Kintsugi: Beautiful Repair

The legend goes like this: a Japanese shogun broke his favorite Chinese tea bowl, and sent it back to the same artisans who made it for repair. The bowl came back properly repaired with glue and metal staples. The shogun could not believe his eyes: ugly staples connecting delicate pieces of porcelain – surely that was not the right way to do it. In response Japanese artisans invented kintsugi: a technique of repairing broken pottery with special gold-containing laquer resin. Pieces repaired in that way became even more beautiful and valuable than when they were whole. After seeing a few repaired pieces in museums I have no doubdt that the story about wealthy Japanese breaking their favorite tea bowls on purpose just to have them repaired is true.

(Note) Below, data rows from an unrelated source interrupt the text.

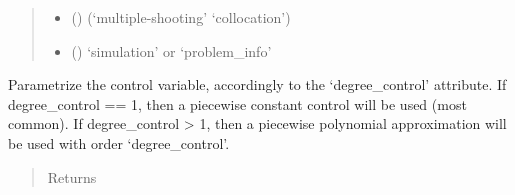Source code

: \documentclass[letterpaper,10pt,english]{sphinxmanual}
\begin{document}
\begin{fulllineitems}
\begin{fulllineitems}
\begin{quote}
\begin{description}
\begin{itemize}
\item {} 
 () \textendash{} (‘multiple-shooting’ \textbar{} ‘collocation’)

\item {} 
 () \textendash{} ‘simulation’ or ‘problem\_info’

\end{itemize}

\end{description}\end{quote}

\end{fulllineitems}


\begin{fulllineitems}
\label{\detokenize{yaocptool.methods.base:yaocptool.methods.base.solutionmethodsbase.SolutionMethodsBase.call_solver}}
\end{fulllineitems}


\begin{fulllineitems}
\label{\detokenize{yaocptool.methods.base:yaocptool.methods.base.solutionmethodsbase.SolutionMethodsBase.collocation_points}}
\end{fulllineitems}


\begin{fulllineitems}
\label{\detokenize{yaocptool.methods.base:yaocptool.methods.base.solutionmethodsbase.SolutionMethodsBase.create_control_approximation}}
Parametrize the control variable, accordingly to the ‘degree\_control’ attribute.
If degree\_control == 1, then a piecewise constant control will be used (most common).
If degree\_control \textgreater{} 1, then a piecewise polynomial approximation will be used with order ‘degree\_control’.
\begin{quote}\begin{description}
\item[{Returns}] \leavevmode



\end{description}
\end{quote}
\end{fulllineitems}
\end{fulllineitems}
\end{document}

These two bowls were on display in a museum somewhere in Washington.

kintsugi-museum-1

kintsugi-museum-2

I recently purchased this Karatsu tea bowl. It was excavated from an old kiln and is estimated to be of the 1570-1620 vintage. It was repaired by a modern craftsman using a similar technique called doutsugi which uses a gold-copper alloy. It cost me about $180. Is it authentic? Probably – the dealer seems to be reasonably reputable. I’ll greatly enjoy drinking tea out of it.

This (as it’s often the case) made me think of my own craft. A huge part of my job is putting software Humpty Dumpties back together. Is any of my work this elegant? Of course not, but I can think of some examples. Apache – or “a patchy” comes to mind. It’s a beautiful piece of code glued together with other beautiful pieces of code. Then there’s Pressflow – a fork of Drupal that glued it back in many places where the original was cracking.